Items from a data source
============

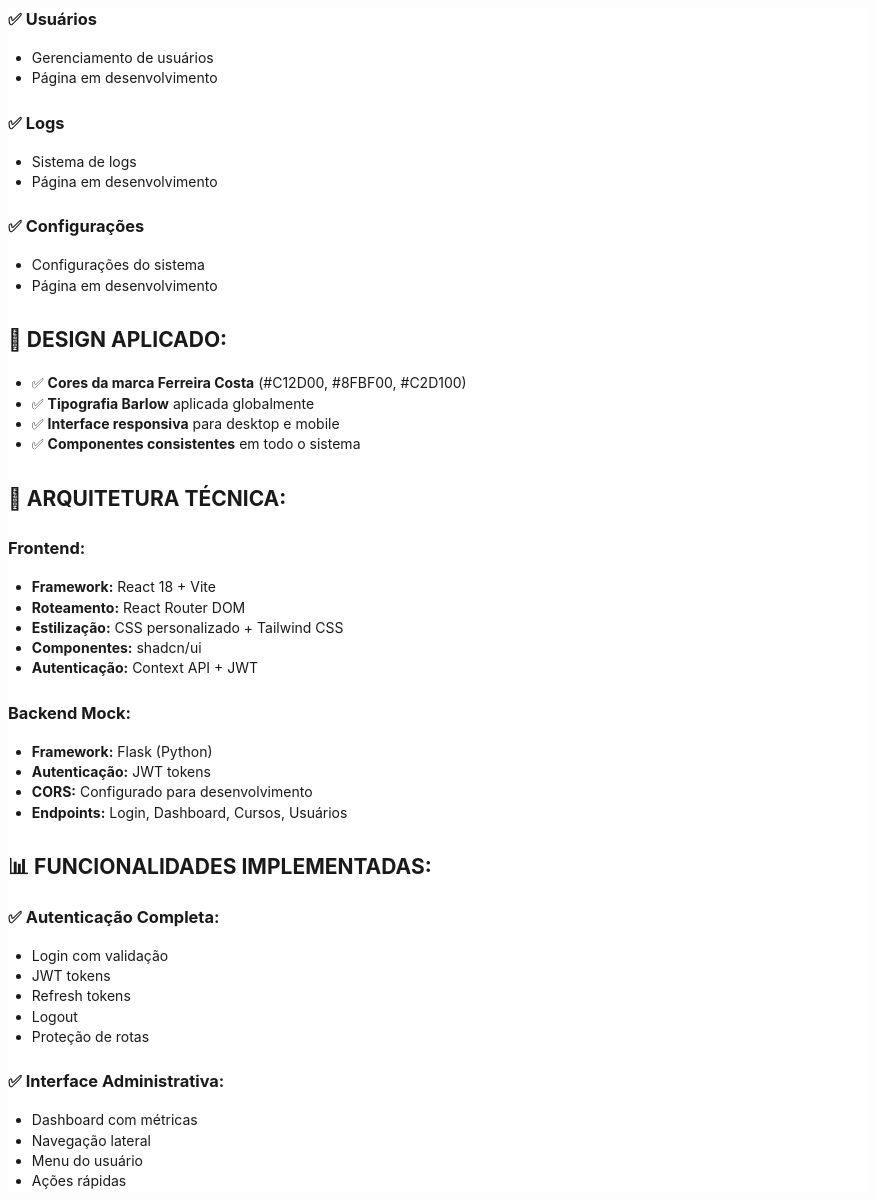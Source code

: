 ### **✅ Usuários**
- Gerenciamento de usuários
- Página em desenvolvimento

### **✅ Logs**
- Sistema de logs
- Página em desenvolvimento

### **✅ Configurações**
- Configurações do sistema
- Página em desenvolvimento

## 🎨 **DESIGN APLICADO:**

- ✅ **Cores da marca Ferreira Costa** (#C12D00, #8FBF00, #C2D100)
- ✅ **Tipografia Barlow** aplicada globalmente
- ✅ **Interface responsiva** para desktop e mobile
- ✅ **Componentes consistentes** em todo o sistema

## 🔧 **ARQUITETURA TÉCNICA:**

### **Frontend:**
- **Framework:** React 18 + Vite
- **Roteamento:** React Router DOM
- **Estilização:** CSS personalizado + Tailwind CSS
- **Componentes:** shadcn/ui
- **Autenticação:** Context API + JWT

### **Backend Mock:**
- **Framework:** Flask (Python)
- **Autenticação:** JWT tokens
- **CORS:** Configurado para desenvolvimento
- **Endpoints:** Login, Dashboard, Cursos, Usuários

## 📊 **FUNCIONALIDADES IMPLEMENTADAS:**

### **✅ Autenticação Completa:**
- Login com validação
- JWT tokens
- Refresh tokens
- Logout
- Proteção de rotas

### **✅ Interface Administrativa:**
- Dashboard com métricas
- Navegação lateral
- Menu do usuário
- Ações rápidas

============

Required action =
From the data, collect all lines where the string "Configurações" appears.

Finished task =
### **✅ Configurações**
- Configurações do sistema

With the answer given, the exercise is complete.